All I See Is You
Octagon Theatre Bolton
Associate Director Ben Occhipinti, whose production of East is East is currently running in the main house, has also directed this studio production of a winner of the National Octagon Prize, which is, at its heart, a love story under difficult circumstances.
The lovers are Ralph and Bobby, whose relationship begins in a men's public toilet. Bobby has been trying to pluck up the courage to enter this notorous convenience and, while Ralph appears more experienced, both struggle with the confined space of a toilet cubicle so they retire to Ralph's house, two bus-rides away. Where they "do everything"—until Ralph's dad appears.
It gradually becomes clear that this is not set in present times, hence the difficult circumstances and the motivation for writing this play: the fiftieth anniversary of the 1967 Sexual Offences Act, which hadn't come into force at the time the story is set. To consummate their relationship, therefore, is a criminal offence.
Ralph decides the risks are too great as he is training to be a teacher and if the school found out about his sexuality his career would be over before it began. Bobby, who works as a shop assistant in "Woollies", is bitter and rather less discreet, enjoying the gay lifestyle on Canal Street in Manchester, while Ralph starts courting a girl to conceal his sexuality as "it's the best the likes of us can get". However they are still drawn to one another with a force that neither can ignore.
There is worse to come for both of them as they are confronted first by a blackmailer and then by the full force of the law.
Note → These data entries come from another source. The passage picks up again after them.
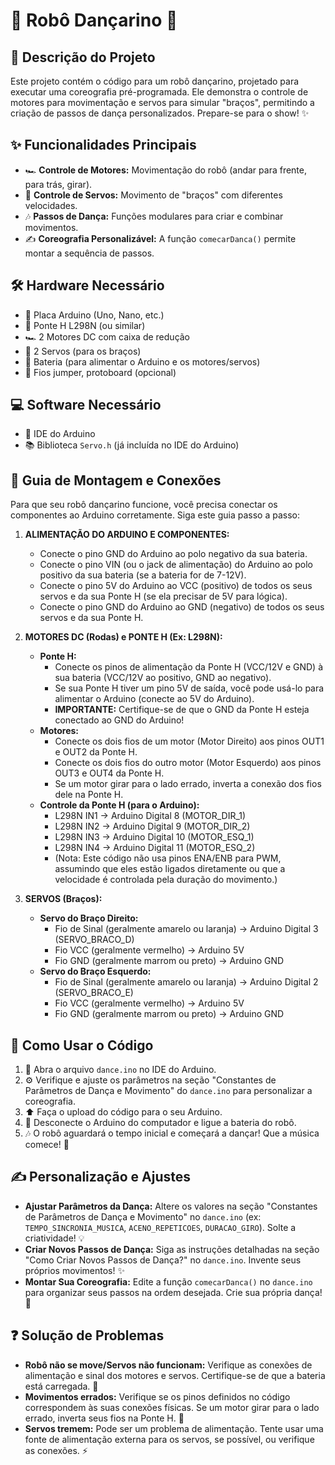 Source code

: # 💃 Robô Dançarino 🕺

## 📝 Descrição do Projeto
Este projeto contém o código para um robô dançarino, projetado para executar uma coreografia pré-programada. Ele demonstra o controle de motores para movimentação e servos para simular "braços", permitindo a criação de passos de dança personalizados. Prepare-se para o show! ✨

## ✨ Funcionalidades Principais
- 🏎️ **Controle de Motores:** Movimentação do robô (andar para frente, para trás, girar).
- 🤖 **Controle de Servos:** Movimento de "braços" com diferentes velocidades.
- 🎶 **Passos de Dança:** Funções modulares para criar e combinar movimentos.
- ✍️ **Coreografia Personalizável:** A função `comecarDanca()` permite montar a sequência de passos.

## 🛠️ Hardware Necessário
- 🧠 Placa Arduino (Uno, Nano, etc.)
- 🌉 Ponte H L298N (ou similar)
- 🏎️ 2 Motores DC com caixa de redução
- 🤖 2 Servos (para os braços)
- 🔋 Bateria (para alimentar o Arduino e os motores/servos)
- 🔌 Fios jumper, protoboard (opcional)

## 💻 Software Necessário
- 🚀 IDE do Arduino
- 📚 Biblioteca `Servo.h` (já incluída no IDE do Arduino)

## 🔌 Guia de Montagem e Conexões
Para que seu robô dançarino funcione, você precisa conectar os componentes ao Arduino corretamente. Siga este guia passo a passo:

1.  **ALIMENTAÇÃO DO ARDUINO E COMPONENTES:**
    - Conecte o pino GND do Arduino ao polo negativo da sua bateria.
    - Conecte o pino VIN (ou o jack de alimentação) do Arduino ao polo positivo da sua bateria (se a bateria for de 7-12V).
    - Conecte o pino 5V do Arduino ao VCC (positivo) de todos os seus servos e da sua Ponte H (se ela precisar de 5V para lógica).
    - Conecte o pino GND do Arduino ao GND (negativo) de todos os seus servos e da sua Ponte H.

2.  **MOTORES DC (Rodas) e PONTE H (Ex: L298N):**
    - **Ponte H:**
        - Conecte os pinos de alimentação da Ponte H (VCC/12V e GND) à sua bateria (VCC/12V ao positivo, GND ao negativo).
        - Se sua Ponte H tiver um pino 5V de saída, você pode usá-lo para alimentar o Arduino (conecte ao 5V do Arduino).
        - **IMPORTANTE:** Certifique-se de que o GND da Ponte H esteja conectado ao GND do Arduino!
    - **Motores:**
        - Conecte os dois fios de um motor (Motor Direito) aos pinos OUT1 e OUT2 da Ponte H.
        - Conecte os dois fios do outro motor (Motor Esquerdo) aos pinos OUT3 e OUT4 da Ponte H.
        - Se um motor girar para o lado errado, inverta a conexão dos fios dele na Ponte H.
    - **Controle da Ponte H (para o Arduino):**
        - L298N IN1  -> Arduino Digital 8 (MOTOR_DIR_1)
        - L298N IN2  -> Arduino Digital 9 (MOTOR_DIR_2)
        - L298N IN3  -> Arduino Digital 10 (MOTOR_ESQ_1)
        - L298N IN4  -> Arduino Digital 11 (MOTOR_ESQ_2)
        - (Nota: Este código não usa pinos ENA/ENB para PWM, assumindo que eles estão ligados diretamente ou que a velocidade é controlada pela duração do movimento.)

3.  **SERVOS (Braços):**
    - **Servo do Braço Direito:**
        - Fio de Sinal (geralmente amarelo ou laranja) -> Arduino Digital 3 (SERVO_BRACO_D)
        - Fio VCC (geralmente vermelho) -> Arduino 5V
        - Fio GND (geralmente marrom ou preto) -> Arduino GND
    - **Servo do Braço Esquerdo:**
        - Fio de Sinal (geralmente amarelo ou laranja) -> Arduino Digital 2 (SERVO_BRACO_E)
        - Fio VCC (geralmente vermelho) -> Arduino 5V
        - Fio GND (geralmente marrom ou preto) -> Arduino GND

## 🚀 Como Usar o Código
1.  📂 Abra o arquivo `dance.ino` no IDE do Arduino.
2.  ⚙️ Verifique e ajuste os parâmetros na seção "Constantes de Parâmetros de Dança e Movimento" do `dance.ino` para personalizar a coreografia.
3.  ⬆️ Faça o upload do código para o seu Arduino.
4.  🔌 Desconecte o Arduino do computador e ligue a bateria do robô.
5.  🎶 O robô aguardará o tempo inicial e começará a dançar! Que a música comece! 🎵

## ✍️ Personalização e Ajustes
- **Ajustar Parâmetros da Dança:** Altere os valores na seção "Constantes de Parâmetros de Dança e Movimento" no `dance.ino` (ex: `TEMPO_SINCRONIA_MUSICA`, `ACENO_REPETICOES`, `DURACAO_GIRO`). Solte a criatividade! 💡
- **Criar Novos Passos de Dança:** Siga as instruções detalhadas na seção "Como Criar Novos Passos de Dança?" no `dance.ino`. Invente seus próprios movimentos! ✨
- **Montar Sua Coreografia:** Edite a função `comecarDanca()` no `dance.ino` para organizar seus passos na ordem desejada. Crie sua própria dança! 🕺

## ❓ Solução de Problemas
- **Robô não se move/Servos não funcionam:** Verifique as conexões de alimentação e sinal dos motores e servos. Certifique-se de que a bateria está carregada. 🔋
- **Movimentos errados:** Verifique se os pinos definidos no código correspondem às suas conexões físicas. Se um motor girar para o lado errado, inverta seus fios na Ponte H. 🔄
- **Servos tremem:** Pode ser um problema de alimentação. Tente usar uma fonte de alimentação externa para os servos, se possível, ou verifique as conexões. ⚡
It tries to end on a note of hope, but there are too many loose ends to indicate that the happy ending is a fantasy and this is far from over.
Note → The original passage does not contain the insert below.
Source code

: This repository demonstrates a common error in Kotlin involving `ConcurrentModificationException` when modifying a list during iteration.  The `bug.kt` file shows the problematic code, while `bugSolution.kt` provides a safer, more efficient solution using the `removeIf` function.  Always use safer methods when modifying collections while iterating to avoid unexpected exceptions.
This two-hander relies very heavily on narration, mostly from Bobby but, just as it appears that this is Bobby's story, it occasionally switches voice to be narrated by Ralph, but never for long enough for us to get to know Ralph as well as we know Bobby. The danger with this style is that the stage picture can be very static while the most exciting action happens offstage, which often happens in this play. While director Occhipinti keeps the action moving at a decent pace for the first half of the play (it runs straight through for about an hour and ten minutes without an interval), the second half is very slow and does drag in parts.
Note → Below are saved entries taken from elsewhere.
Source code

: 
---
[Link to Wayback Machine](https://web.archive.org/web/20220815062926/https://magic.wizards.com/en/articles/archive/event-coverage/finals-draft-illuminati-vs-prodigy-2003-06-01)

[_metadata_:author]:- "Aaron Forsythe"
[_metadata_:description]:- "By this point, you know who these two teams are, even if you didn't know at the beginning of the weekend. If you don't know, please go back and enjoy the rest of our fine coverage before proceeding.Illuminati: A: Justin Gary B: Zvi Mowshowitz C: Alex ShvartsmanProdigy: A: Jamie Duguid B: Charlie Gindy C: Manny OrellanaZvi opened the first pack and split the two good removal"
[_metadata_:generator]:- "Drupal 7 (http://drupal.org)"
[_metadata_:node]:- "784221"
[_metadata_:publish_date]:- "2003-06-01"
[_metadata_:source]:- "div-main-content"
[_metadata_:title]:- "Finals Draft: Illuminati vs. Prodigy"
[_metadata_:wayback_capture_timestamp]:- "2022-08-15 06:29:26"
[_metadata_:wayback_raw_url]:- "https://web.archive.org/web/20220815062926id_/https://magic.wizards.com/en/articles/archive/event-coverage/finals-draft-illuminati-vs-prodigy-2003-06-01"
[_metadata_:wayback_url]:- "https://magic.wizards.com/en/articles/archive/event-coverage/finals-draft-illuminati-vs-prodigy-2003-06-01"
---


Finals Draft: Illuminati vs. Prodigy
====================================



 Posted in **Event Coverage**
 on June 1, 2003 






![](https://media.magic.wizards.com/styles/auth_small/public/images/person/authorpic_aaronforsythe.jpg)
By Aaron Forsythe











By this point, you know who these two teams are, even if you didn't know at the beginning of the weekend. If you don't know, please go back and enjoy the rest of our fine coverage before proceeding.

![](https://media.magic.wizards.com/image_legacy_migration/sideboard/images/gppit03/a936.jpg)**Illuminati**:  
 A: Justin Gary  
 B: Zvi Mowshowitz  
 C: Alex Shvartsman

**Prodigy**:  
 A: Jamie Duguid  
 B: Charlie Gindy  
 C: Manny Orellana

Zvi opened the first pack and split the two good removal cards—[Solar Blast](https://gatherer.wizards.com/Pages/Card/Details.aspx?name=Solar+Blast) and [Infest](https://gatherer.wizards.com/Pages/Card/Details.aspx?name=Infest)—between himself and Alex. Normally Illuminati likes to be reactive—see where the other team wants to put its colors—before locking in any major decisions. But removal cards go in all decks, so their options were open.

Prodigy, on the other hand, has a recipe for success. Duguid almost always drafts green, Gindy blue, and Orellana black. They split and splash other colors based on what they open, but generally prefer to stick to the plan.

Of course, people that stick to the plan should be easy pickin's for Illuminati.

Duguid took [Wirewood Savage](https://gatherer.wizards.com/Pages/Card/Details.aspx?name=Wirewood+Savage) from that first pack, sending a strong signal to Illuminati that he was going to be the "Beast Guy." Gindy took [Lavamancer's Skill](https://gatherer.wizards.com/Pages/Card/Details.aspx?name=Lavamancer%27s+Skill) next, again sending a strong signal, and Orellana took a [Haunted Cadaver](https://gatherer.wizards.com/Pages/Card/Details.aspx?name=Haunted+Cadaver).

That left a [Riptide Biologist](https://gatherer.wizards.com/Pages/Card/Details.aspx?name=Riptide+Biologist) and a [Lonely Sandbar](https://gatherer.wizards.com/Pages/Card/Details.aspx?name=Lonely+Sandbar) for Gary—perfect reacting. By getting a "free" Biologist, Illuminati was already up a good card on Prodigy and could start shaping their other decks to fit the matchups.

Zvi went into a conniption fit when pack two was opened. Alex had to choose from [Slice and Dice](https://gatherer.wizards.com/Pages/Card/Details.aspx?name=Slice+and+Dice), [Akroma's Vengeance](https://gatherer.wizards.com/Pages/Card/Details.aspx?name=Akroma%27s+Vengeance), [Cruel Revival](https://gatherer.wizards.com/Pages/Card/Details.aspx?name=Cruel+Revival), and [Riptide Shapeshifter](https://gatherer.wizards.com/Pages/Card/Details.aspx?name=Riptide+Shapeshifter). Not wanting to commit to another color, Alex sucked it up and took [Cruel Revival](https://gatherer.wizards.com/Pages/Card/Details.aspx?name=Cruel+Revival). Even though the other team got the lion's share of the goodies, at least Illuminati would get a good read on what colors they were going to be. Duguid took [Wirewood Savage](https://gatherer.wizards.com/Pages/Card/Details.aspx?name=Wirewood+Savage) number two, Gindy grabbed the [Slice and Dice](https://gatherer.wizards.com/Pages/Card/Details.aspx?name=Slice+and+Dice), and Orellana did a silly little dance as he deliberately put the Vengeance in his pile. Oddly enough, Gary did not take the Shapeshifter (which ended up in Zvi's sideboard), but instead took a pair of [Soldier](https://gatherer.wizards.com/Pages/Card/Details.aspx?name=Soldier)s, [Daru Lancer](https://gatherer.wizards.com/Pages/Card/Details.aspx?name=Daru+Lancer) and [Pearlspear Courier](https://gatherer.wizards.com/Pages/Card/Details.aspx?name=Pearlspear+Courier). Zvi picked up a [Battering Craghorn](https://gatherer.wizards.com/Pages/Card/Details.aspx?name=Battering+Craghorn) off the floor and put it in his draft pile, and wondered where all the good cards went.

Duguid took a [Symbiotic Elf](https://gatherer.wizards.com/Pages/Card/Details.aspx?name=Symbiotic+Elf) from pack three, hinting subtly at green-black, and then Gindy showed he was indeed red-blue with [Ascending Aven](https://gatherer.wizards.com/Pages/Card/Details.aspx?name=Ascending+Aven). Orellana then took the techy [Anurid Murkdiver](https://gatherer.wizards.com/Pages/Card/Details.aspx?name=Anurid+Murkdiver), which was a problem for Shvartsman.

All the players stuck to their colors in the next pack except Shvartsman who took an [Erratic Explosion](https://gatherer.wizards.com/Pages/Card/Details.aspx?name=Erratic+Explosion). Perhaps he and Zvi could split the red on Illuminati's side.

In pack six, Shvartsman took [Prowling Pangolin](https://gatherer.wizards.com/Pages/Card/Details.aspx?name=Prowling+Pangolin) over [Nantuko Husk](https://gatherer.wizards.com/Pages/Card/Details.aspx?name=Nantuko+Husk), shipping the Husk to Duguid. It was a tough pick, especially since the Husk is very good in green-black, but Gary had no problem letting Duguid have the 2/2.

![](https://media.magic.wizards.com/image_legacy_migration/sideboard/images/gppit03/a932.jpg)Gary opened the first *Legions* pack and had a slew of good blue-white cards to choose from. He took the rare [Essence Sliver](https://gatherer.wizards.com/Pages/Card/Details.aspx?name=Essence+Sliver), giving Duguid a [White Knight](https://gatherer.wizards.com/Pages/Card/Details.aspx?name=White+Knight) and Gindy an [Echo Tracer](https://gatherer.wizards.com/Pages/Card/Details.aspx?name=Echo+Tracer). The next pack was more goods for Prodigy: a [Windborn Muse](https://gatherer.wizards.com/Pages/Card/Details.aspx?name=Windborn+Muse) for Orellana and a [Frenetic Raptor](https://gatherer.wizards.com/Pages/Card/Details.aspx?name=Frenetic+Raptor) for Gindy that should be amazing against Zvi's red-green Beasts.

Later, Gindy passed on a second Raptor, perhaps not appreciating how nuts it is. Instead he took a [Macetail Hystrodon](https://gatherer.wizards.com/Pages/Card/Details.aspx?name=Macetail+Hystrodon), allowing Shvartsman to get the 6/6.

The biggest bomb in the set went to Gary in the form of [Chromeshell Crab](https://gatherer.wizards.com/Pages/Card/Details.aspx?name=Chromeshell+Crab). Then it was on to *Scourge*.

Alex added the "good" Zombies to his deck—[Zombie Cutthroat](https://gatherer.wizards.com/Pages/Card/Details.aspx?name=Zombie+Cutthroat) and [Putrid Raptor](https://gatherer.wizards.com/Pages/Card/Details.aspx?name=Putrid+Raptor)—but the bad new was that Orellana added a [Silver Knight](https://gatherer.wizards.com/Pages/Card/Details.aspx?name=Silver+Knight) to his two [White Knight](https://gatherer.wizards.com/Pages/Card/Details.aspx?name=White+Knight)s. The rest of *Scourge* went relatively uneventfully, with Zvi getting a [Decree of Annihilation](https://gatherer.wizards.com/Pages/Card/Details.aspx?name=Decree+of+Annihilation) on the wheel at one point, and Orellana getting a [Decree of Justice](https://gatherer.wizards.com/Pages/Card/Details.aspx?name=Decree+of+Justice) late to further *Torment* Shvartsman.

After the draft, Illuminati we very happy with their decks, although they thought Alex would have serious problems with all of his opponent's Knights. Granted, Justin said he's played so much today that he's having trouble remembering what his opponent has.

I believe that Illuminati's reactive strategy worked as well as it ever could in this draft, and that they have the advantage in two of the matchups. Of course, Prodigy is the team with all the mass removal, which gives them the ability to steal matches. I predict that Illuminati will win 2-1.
While the plot construction can be a little loose, the story is an interesting and convincing depiction of the secretive life of gay men prior to 1967. Writer Smith has said that she based the story "on news reports and biographical accounts from the 1960s" which gives it the authenticity of research but it is lacking those little details that a dialogue with someone who lived through this time could have provided to give it some human warmth.
However there are some strong scenes when they are given chance to develop and even occasional humour in a script that has much to recommend it. This is helped considerably by a very good performance from Ciaran Griffiths as Bobby, with Christian Edwards managing to do a good job of steering the less-developed character of Ralph away from cliché.